Es kann sie auch nicht aufrichten, als Herr Weber ihr erzählt, dass er nach einem nächtlichen Spaziergang auf dem Hof einen Jugendlichen mit Pflastersteinen gestellt hat. Dieser hat zugegeben, auch schon in der vorherigen Nacht auf Fensterscheiben gezielt zu haben, da er dafür von einem Mann bezahlt wurde. Die Beschreibung lässt keinen Zweifel, dass es sich bei dem Auftraggeber um den Vermieter handelt.
So ist Frederike auch nicht erstaunt, als Herr Weber ihr mitteilt, dass der Junge vor einigen Tagen eine Schachtel mit Kakerlaken oberhalb des Lüftungsschachts ausgesetzt hatte. Dieser Zeitraum entspricht ungefähr der Entwicklungsdauer der Kakerlakenlarven, erklärte ihr Herr Weber. Frederike will sich nicht vorstellen, was diese Aussage bedeutet. Mit einer beunruhigenden Vorahnung steigt sie die Stufen zu Herrn Chereks Wohnung empor. Herr Weber folgt ihr.

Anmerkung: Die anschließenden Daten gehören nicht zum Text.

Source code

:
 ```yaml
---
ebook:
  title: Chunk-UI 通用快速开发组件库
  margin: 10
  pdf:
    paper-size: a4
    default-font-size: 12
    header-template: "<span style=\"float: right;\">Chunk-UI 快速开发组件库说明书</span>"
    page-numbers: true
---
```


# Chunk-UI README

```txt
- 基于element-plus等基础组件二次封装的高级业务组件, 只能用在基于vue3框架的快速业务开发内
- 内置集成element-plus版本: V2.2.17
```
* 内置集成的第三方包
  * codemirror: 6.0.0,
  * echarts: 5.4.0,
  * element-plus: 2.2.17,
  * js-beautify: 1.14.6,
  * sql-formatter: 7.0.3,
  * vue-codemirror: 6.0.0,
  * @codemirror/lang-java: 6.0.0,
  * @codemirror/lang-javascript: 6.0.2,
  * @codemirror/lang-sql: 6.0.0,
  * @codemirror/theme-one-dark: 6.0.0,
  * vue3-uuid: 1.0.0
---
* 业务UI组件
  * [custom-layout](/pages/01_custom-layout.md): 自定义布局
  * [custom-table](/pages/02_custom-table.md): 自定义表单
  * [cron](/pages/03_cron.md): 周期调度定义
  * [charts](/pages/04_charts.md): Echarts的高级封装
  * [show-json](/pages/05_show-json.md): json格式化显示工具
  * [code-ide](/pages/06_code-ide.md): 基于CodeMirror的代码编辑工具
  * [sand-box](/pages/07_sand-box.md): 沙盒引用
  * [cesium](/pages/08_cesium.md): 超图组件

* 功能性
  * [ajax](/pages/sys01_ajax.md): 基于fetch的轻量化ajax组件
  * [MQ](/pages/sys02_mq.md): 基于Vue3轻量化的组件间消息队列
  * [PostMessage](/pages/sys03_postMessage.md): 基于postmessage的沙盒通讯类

Die Tür ist nur angelehnt. Vorsichtig, wie nach einem Überfall betreten sie die Wohnung und rufen den Namen des alten Mannes. Niemand antwortet. Nur aus der Küche sind Geräusche zu hören. Frederike öffnet die Küchentür und kann sich vor Schrecken und Ekel nicht bewegen. Ähnlich wie in Herrn Webers Zimmer ist die Küche voller Kakerlaken. Aber jetzt sind sie lebendig, laufen über die Schränke und den Tisch. Überall bilden sie ein unregelmäßiges Muster aus schwarzen Flecken. Mitten in diesem Gewimmel sitzt Herr Cherek auf einem Stuhl, den Ausdruck des Entsetzens im Gesicht, unfähig, sich zu bewegen. Kleine schwarze Tiere laufen ungehindert auf ihm umher.
Frederike überwindet ihren Ekel und geht zu dem alten Mann, um ihn aus seiner unangenehmen Lage zu befreien. Bei jedem Schritt knirscht und knackt es unter ihren Füßen. Angespannt wartet sie darauf, dass sich die ersten Tiere auf sie stürzen. Sie versucht, den alten Herrn aus seiner starren Position zu befreien. Er erkennt sie nicht und murmelt monoton vor sich hin. „Das ist nicht meine Küche. Ich muss hier weg. Das ist nicht meine Küche.“
Behutsam nimmt Frederike ihn am Arm und redet beruhigend auf ihn ein. „Ja, wir gehen weg hier. Gleich werden wir hier weg sein.“
Auf einmal hört sie Herrn Weber rufen: „Stehen bleiben, nicht bewegen. Da! Da ist eine Periplaneta australasiae! Die gibt es nur ganz selten.“
Ohne ein Wort zu verlieren, nimmt Frederike den alten Mann. Beim Verlasse der Küche tritt sie auf die Stelle, die Herr Weber in seiner Aufregung mit den Augen anvisierte. Es knackt und knirscht unter ihrem Fuß. Für Frederike ist es, als würde sie noch einmal aus ihrem Traum erwachen. Mit dem alten Mann am Arm verlässt sie die Wohnung, den Treppenflur, das Haus. Sie wünscht sich, dieses Haus nie mehr betreten zu müssen.